Por Leandra Lima
O Ministério Público do Estado do Rio de Janeiro (MPRJ), por meio da 2ª Promotoria de Justiça de Tutela Coletiva do Núcleo Petrópolis, ajuizou uma ação civil pública contra o município e o Estado para a implantação de uma “Casa de Passagem” para atender adultos e famílias em situação de rua. A iniciativa busca ampliar a rede de acolhimento e, além disso, prevê o reordenamento do Núcleo de Integração Social (NIS), conhecido como “Abrigão”, para que funcione como Abrigo Institucional.
Na ação, o MPRJ requer, em caráter de urgência, que o município apresente, em 30 dias, plano técnico para a implantação da casa e que a nova unidade esteja em funcionamento no prazo máximo de 120 dias. Ao Estado, o órgão pede apoio técnico e a apresentação, em até 45 dias, de proposta de contrapartida financeira e cofinanciamento continuado. Ambos os entes deverão apresentar, no mesmo prazo, plano de ação conjunto.
Essa não é a primeira vez que um órgão público requer que Petrópolis apresente medidas para assegurar a assistência à população em situação de rua na cidade. Em julho, a Defensoria Pública do Estado do Rio de Janeiro (DP-RJ) recomendou que a cidade e outros municípios da Região Serrana implantassem medidas para garantir a segurança desse grupo durante o inverno.
A recomendação levou em consideração casos envolvendo mortes de duas pessoas em situação de rua, nos municípios de Petrópolis e Nova Friburgo, em decorrência da exposição à baixa temperatura. Segundo a DP, em junho de 2022, em solo petropolitano, um homem em vulnerabilidade extrema foi encontrado morto após uma drástica queda de temperatura e exposição às condições climáticas adversas. Já em Nova Friburgo, Maria Clara Mattos Mafort morreu em 2024, na madrugada mais fria do ano, após ter o acolhimento negado pelo equipamento público em 27 de agosto.

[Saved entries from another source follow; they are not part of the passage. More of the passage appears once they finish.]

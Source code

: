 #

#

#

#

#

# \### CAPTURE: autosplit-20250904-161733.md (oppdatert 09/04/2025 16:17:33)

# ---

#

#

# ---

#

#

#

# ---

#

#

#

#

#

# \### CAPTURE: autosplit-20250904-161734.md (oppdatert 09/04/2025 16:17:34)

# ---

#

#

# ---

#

Com essa ação do Ministério, foi constatada insuficiência da rede municipal de acolhimento e a sobrecarga do NIS. “Segundo informações da Secretaria Municipal de Assistência Social, em julho deste ano, havia 61 pessoas em acolhimento institucional no equipamento, além de aproximadamente 25 a 30 usuários atendidos diariamente no período noturno. O parâmetro técnico indicado pelo Município é de cerca de 50 usuários por unidade”, pontua o MPRJ.
No entanto, apesar desse recorte, a Prefeitura de Petrópolis informou que tem uma rede de acolhimento da população em situação de rua que é realizada de forma contínua pela Secretaria de Assistência Social, por meio de uma rede articulada.
Esclareceu também que a pasta já vem trabalhando na adequação e estruturação do Núcleo de Integração Social (NIS), buscando assegurar que o equipamento esteja em conformidade com a legislação e com as normativas aplicáveis à política de assistência social.
Quanto à Casa de Passagem, destacou que a previsão de implantação consta do Plano Municipal de Assistência Social, com vigência para o período de 2026 a 2029. “A inclusão da Casa de Passagem no Plano Municipal constitui uma previsão de planejamento para o período, não significando, necessariamente, que sua implementação deva ocorrer de forma imediata”, disse o Executivo ao Correio.
A reportagem aguarda um posicionamento do Governo do Estado.